▶ _WHAT THE TASK ASKS_
In the entries below, find the lines that include "side" and give their number as the whole reply.

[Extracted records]
________
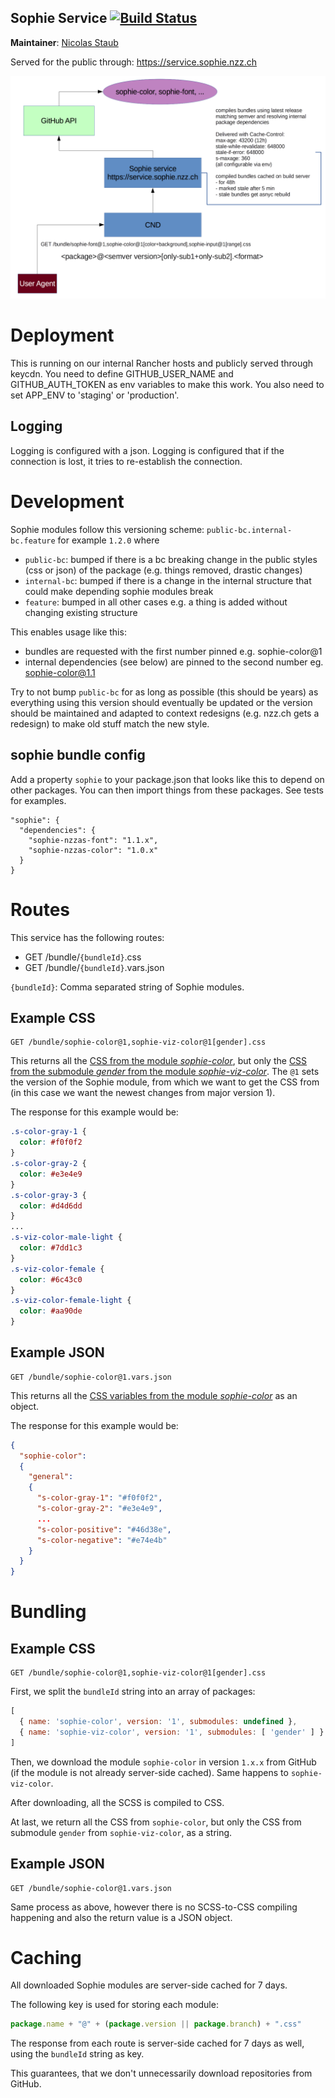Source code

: ## Sophie Service [![Build Status](https://travis-ci.com/nzzdev/sophie-build-service.svg?branch=dev)](https://travis-ci.com/nzzdev/sophie-build-service)

**Maintainer**: [Nicolas Staub](https://github.com/fromdusttilldawn)

Served for the public through: https://service.sophie.nzz.ch

![Sophie Architecture](public/system-overview.png)

# Deployment

This is running on our internal Rancher hosts and publicly served through keycdn.
You need to define GITHUB_USER_NAME and GITHUB_AUTH_TOKEN as env variables to make this work.
You also need to set APP_ENV to 'staging' or 'production'.

## Logging

Logging is configured with a json. Logging is configured that if the connection is lost, it tries to re-establish the connection.

# Development

Sophie modules follow this versioning scheme: `public-bc.internal-bc.feature` for example `1.2.0` where

- `public-bc`: bumped if there is a bc breaking change in the public styles (css or json) of the package (e.g. things removed, drastic changes)
- `internal-bc`: bumped if there is a change in the internal structure that could make depending sophie modules break
- `feature`: bumped in all other cases e.g. a thing is added without changing existing structure

This enables usage like this:

- bundles are requested with the first number pinned e.g. sophie-color@1
- internal dependencies (see below) are pinned to the second number eg. sophie-color@1.1

Try to not bump `public-bc` for as long as possible (this should be years) as everything using this version should eventually be updated or the version should be maintained and adapted to context redesigns (e.g. nzz.ch gets a redesign) to make old stuff match the new style.

## sophie bundle config

Add a property `sophie` to your package.json that looks like this to depend on other packages. You can then import things from these packages.
See tests for examples.

```
"sophie": {
  "dependencies": {
    "sophie-nzzas-font": "1.1.x",
    "sophie-nzzas-color": "1.0.x"
  }
}
```

# Routes

This service has the following routes:
- GET /bundle/`{bundleId}`.css
- GET /bundle/`{bundleId}`.vars.json

`{bundleId}`: Comma separated string of Sophie modules.

## Example CSS

```
GET /bundle/sophie-color@1,sophie-viz-color@1[gender].css
```

This returns all the [CSS from the module *sophie-color*](https://github.com/nzzdev/sophie-color/tree/master/scss), but only the [CSS from the submodule *gender* from the module *sophie-viz-color*](https://github.com/nzzdev/sophie-viz-color/blob/master/scss/gender.scss). The `@1` sets the version of the Sophie module, from which we want to get the CSS from (in this case we want the newest changes from major version 1).

The response for this example would be:

```css
.s-color-gray-1 {
  color: #f0f0f2
}
.s-color-gray-2 {
  color: #e3e4e9
}
.s-color-gray-3 {
  color: #d4d6dd
}
...
.s-viz-color-male-light {
  color: #7dd1c3
}
.s-viz-color-female {
  color: #6c43c0
}
.s-viz-color-female-light {
  color: #aa90de
}
```

## Example JSON

```
GET /bundle/sophie-color@1.vars.json
```

This returns all the [CSS variables from the module *sophie-color*](https://github.com/nzzdev/sophie-color/tree/master/vars) as an object.

The response for this example would be:

```json
{
  "sophie-color":
  {
    "general":
    {
      "s-color-gray-1": "#f0f0f2",
      "s-color-gray-2": "#e3e4e9",
      ...
      "s-color-positive": "#46d38e",
      "s-color-negative": "#e74e4b"
    }
  }
}
```

# Bundling

## Example CSS

```
GET /bundle/sophie-color@1,sophie-viz-color@1[gender].css
```
First, we split the `bundleId` string into an array of packages:

```javascript
[
  { name: 'sophie-color', version: '1', submodules: undefined },
  { name: 'sophie-viz-color', version: '1', submodules: [ 'gender' ] }
]
```

Then, we download the module `sophie-color` in version `1.x.x` from GitHub (if the module is not already server-side cached). Same happens to `sophie-viz-color`.

After downloading, all the SCSS is compiled to CSS.

At last, we return all the CSS from `sophie-color`, but only the CSS from submodule `gender` from `sophie-viz-color`, as a string.

## Example JSON

```
GET /bundle/sophie-color@1.vars.json
```

Same process as above, however there is no SCSS-to-CSS compiling happening and also the return value is a JSON object.

# Caching

All downloaded Sophie modules are server-side cached for 7 days.

The following key is used for storing each module:

```javascript
package.name + "@" + (package.version || package.branch) + ".css"
```

The response from each route is server-side cached for 7 days as well, using the `bundleId` string as key.

This guarantees, that we don't unnecessarily download repositories from GitHub.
________
▶ _OUTPUT FOR THIS TASK_
3